REGINA MARIA CORDEIRO (Brazil), hailed the renewed international commitment to development made during the recent Millennium Development Goals Summit, particularly the adoption of its outcome document, but noted that good intentions must be followed by concrete actions. Brazil was fully committed to creating a truly equitable, sustainable and development-oriented international economic order, she said, calling on developed countries to deliver fully on their development commitments, particularly that of devoting 0.7 per cent of gross domestic product to ODA.
The crisis should not be an excuse for further delays, she continued, adding that innovative sources of funding must be mainstreamed into the work of the United Nations. She defended and reiterated the need for ambitious structural reforms of the international economic and financial architecture, stressing that regulation of international financial markets and tax havens must be further strengthened. Developing countries needed urgently to increase their quota share in the Bretton Woods institutions at least to the same level as developed countries, and they should have increased representation on their respective boards, she said.

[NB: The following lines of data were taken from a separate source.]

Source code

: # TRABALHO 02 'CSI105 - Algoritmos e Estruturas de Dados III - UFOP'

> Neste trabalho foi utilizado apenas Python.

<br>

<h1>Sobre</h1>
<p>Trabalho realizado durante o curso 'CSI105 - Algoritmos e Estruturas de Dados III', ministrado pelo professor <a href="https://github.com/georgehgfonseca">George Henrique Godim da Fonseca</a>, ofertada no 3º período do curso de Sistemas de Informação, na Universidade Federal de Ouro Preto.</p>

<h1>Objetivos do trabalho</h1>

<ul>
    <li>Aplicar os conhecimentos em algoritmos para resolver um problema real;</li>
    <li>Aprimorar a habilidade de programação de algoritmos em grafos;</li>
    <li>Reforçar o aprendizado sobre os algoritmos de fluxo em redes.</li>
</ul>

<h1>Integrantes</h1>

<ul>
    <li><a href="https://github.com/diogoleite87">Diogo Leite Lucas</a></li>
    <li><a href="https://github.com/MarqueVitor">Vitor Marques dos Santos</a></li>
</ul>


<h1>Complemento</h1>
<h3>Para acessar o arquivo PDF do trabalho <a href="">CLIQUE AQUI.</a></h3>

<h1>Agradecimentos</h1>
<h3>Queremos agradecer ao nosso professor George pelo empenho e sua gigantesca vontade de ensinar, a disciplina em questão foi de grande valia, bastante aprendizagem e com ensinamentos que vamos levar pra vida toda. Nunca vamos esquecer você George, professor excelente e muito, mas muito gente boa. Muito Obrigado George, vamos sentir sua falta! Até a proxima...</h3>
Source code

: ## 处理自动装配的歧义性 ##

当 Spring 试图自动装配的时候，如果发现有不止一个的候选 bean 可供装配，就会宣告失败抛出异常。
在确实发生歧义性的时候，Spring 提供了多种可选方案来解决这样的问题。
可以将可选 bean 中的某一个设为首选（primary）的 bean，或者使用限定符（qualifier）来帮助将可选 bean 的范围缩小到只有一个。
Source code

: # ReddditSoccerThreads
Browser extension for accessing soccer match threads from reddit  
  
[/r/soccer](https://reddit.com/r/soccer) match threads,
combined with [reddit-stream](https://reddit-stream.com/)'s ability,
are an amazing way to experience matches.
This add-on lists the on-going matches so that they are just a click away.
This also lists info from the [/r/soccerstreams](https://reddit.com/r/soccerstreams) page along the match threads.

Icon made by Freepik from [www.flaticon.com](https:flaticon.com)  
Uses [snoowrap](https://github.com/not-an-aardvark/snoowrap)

Humanitarian aid was essential to ensuring that sufficient food reached the hungry and vulnerable in a timely manner, she emphasized. It was a priority to address the underlying distortions governing investment in agriculture, underproduction of staple foods, and uneven distribution. A holistic approach must be developed to promote more investment in food production, and ensure sustainability and accessibility, she said, calling for a special emphasis on Africa. As the host of Rio+20 Conference, Brazil was fully committed to ensuring its meaningful and successful outcome, she said, reiterating the importance of recommitting to the Rio and Johannesburg goals on the environment as well as sustainable development.